One nice little piece of the puzzle is that I learned how to introduce retries and exponential backoff into the library, thanks to a hint from Nick Stenning and a nice answer on Stackoverflow .

Other matters

In addition to the Python wrapper, there are other pieces of follow-up for me. I hope to write more extensively on those matters down the road but simply note those topics for the moment.

Videos from the conference

I might start by watching videos from #ianno17 conference: I Annotate 2017 – YouTube. Because I didn't attend the conference per se, I might glean insight into two particular topics of interest to me (the role of page owner in annotations and the intermingling of annotations in ebooks.)

An extension for embedding selectors in the URL

I will study and try Treora/precise-links: Browser extension to support Web Annotation Selectors in URIs. I've noticed that the same annotation is shown in two related forms:

Does the precise-links extension let me write the selectors into the URL?

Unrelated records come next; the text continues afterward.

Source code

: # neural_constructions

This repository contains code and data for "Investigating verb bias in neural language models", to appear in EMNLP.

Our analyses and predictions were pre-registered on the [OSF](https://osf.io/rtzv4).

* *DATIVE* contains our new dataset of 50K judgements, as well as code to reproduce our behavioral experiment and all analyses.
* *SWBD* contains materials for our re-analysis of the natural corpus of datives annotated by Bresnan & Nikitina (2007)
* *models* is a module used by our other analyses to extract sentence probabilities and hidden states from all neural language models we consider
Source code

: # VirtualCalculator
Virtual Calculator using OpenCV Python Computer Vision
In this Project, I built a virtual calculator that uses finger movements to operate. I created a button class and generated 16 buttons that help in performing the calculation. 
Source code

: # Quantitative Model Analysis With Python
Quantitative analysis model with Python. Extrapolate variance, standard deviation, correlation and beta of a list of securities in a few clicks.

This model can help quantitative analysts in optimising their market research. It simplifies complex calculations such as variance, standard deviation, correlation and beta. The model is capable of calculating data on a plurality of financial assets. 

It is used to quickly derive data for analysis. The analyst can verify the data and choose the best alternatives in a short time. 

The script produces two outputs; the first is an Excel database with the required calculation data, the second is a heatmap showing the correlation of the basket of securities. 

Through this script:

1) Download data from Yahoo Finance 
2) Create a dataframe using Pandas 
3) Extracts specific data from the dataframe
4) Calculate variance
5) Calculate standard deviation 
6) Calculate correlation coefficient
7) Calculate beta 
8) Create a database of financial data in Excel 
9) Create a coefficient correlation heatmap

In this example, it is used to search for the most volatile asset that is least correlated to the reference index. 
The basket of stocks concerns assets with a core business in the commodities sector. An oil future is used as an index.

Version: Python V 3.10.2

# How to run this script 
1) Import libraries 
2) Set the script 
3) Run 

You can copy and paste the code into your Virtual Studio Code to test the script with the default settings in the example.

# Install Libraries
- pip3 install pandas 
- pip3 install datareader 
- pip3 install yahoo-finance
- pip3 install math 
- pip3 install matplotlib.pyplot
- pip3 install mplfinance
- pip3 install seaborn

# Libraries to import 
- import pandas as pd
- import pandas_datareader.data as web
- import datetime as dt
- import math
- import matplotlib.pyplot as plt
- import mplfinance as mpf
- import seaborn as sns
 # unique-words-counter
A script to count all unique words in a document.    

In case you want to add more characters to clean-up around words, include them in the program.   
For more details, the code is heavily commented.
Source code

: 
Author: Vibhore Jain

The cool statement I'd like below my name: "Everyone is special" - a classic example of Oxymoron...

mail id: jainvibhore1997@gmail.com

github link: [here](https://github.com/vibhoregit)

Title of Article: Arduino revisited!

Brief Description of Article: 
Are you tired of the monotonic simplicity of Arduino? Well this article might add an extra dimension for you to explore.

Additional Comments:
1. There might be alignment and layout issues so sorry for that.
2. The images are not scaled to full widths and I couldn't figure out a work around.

Revisiting hypothes.is at I Annotate 2017

I'm looking forward to hacking on web and epub annotation at the #ianno17 Hack Day. I won't be at the I Annotate 2017 conference per se but will be curious to see what comes out of the annual conference.

I continue to have high hopes for digital annotations, both on the Web and in non-web digital contexts. I have used Hypothesis on and off since Oct 2013. My experiences so far:

  • I like the ability to highlight and comment on very granular sections of articles for comment, something the hypothes.is annotation tool makes easy to do. I appreciate being able to share annotation/highlight with others (on Twitter or Facebook), though I'm pretty sure most people who bother to click on the links might wonder "what's this" when they click on the link. A small user request: hypothes.is should allow a user to better customize the Facebook preview image for the annotation.
  • I've enjoyed using hypothes.is for code review on top of GitHub. (Exactly how hypothes.is complements the extensive code-commenting functionality in GitHub might be worth a future blog post.)

My Plans for Hack Day

Python wrapper for hypothes.is

This week, I plan to revisit rdhyee/hypothesisapi: A Python wrapper for the nascent hypothes.is web API to update or abandon it in favor of new developments. (For example, I should look at kshaffer/pypothesis: Python scripts for interacting with the hypothes.is API.)

Epubs + annotations

I want to figure out the state of art for epubs and annotations. I'm happy to see the announcement of a partnership to bring open annotation to eBooks from March 2017. I'd definitely like to figure out how to annotate epubs (e.g., Oral Literature in Africa (at unglue.it) or Moby Dick). The best approach is probably for me to wait until summer at which time we'll see the fruits of the partnership:

Together, our goal is to complete a working integration of Hypothesis with both EPUB frameworks by Summer 2017. NYU plans to deploy the ReadiumJS implementation in the NYU Press Enhanced Networked Monographs site as a first use case. Based on lessons learned in the NYU deployment, we expect to see wider integration of annotation capabilities in eBooks as EPUB uptake continues to grow.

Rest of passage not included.